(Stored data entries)
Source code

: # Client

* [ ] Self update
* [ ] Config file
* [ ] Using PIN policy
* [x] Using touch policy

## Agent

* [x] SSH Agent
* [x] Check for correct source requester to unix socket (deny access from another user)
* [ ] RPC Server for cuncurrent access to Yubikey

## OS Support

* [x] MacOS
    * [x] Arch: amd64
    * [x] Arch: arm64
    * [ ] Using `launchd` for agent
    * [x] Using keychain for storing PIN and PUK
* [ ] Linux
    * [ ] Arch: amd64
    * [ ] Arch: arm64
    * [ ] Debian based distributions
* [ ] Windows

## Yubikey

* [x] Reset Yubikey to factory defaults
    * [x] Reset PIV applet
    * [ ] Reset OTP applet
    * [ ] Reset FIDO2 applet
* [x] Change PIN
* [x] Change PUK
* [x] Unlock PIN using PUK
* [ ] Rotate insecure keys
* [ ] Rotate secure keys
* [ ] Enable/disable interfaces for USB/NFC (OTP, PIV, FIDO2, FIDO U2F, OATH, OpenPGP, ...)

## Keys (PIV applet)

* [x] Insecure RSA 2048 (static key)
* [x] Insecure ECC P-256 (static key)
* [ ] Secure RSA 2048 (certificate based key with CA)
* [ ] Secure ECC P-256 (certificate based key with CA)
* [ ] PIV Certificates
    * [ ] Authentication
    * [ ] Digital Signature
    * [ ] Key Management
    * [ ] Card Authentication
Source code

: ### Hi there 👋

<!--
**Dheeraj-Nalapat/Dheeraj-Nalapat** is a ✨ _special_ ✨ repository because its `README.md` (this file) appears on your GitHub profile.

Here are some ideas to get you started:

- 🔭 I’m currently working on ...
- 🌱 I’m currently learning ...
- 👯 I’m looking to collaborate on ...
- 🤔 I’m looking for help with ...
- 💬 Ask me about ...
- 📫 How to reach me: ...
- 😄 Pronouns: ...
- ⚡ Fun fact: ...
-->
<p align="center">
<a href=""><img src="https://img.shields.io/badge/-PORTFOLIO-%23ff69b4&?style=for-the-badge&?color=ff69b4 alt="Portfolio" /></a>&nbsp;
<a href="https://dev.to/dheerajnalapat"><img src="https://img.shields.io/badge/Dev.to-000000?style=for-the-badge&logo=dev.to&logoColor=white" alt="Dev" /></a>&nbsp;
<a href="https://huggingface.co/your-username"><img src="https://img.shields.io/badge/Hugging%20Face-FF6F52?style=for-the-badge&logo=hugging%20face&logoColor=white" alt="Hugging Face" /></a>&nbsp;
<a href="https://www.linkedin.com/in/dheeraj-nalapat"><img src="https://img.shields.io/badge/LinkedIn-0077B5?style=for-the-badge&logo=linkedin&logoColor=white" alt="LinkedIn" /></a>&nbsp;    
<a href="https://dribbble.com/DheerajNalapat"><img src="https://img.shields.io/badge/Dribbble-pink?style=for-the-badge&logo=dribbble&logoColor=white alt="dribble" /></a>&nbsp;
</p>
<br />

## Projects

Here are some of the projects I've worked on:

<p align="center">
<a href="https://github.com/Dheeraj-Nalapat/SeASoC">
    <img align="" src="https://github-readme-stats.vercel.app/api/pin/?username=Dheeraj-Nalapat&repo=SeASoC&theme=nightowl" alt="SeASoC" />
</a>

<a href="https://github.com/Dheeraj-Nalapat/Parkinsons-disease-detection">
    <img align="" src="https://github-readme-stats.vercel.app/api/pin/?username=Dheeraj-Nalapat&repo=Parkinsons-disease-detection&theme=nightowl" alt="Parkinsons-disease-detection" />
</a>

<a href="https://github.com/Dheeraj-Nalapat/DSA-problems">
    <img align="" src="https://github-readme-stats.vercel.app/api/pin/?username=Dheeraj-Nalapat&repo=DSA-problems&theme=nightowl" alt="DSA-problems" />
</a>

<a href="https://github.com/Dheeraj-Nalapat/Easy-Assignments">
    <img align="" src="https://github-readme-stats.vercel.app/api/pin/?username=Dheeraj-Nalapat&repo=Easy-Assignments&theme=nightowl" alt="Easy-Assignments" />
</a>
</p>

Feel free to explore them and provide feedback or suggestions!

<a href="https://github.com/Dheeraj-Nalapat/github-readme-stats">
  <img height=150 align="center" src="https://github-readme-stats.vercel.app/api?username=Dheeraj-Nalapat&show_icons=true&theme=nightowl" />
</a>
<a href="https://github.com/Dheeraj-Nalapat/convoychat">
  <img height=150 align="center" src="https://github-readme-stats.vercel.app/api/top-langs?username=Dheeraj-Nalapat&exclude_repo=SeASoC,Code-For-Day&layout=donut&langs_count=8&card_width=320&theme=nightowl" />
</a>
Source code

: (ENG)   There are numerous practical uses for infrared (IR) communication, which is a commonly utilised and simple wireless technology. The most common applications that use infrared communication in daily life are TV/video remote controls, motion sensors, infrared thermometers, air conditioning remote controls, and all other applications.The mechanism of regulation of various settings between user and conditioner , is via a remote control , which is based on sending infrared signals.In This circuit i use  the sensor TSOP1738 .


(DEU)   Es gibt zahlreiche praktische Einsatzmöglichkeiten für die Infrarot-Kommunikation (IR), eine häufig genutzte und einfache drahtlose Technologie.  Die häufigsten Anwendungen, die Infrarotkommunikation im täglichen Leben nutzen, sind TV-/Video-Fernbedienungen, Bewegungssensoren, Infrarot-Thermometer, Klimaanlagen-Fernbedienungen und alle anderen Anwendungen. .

**What this task involves:**
The number of lines in the data holding the string "file" is the whole answer.

**Reply:**
2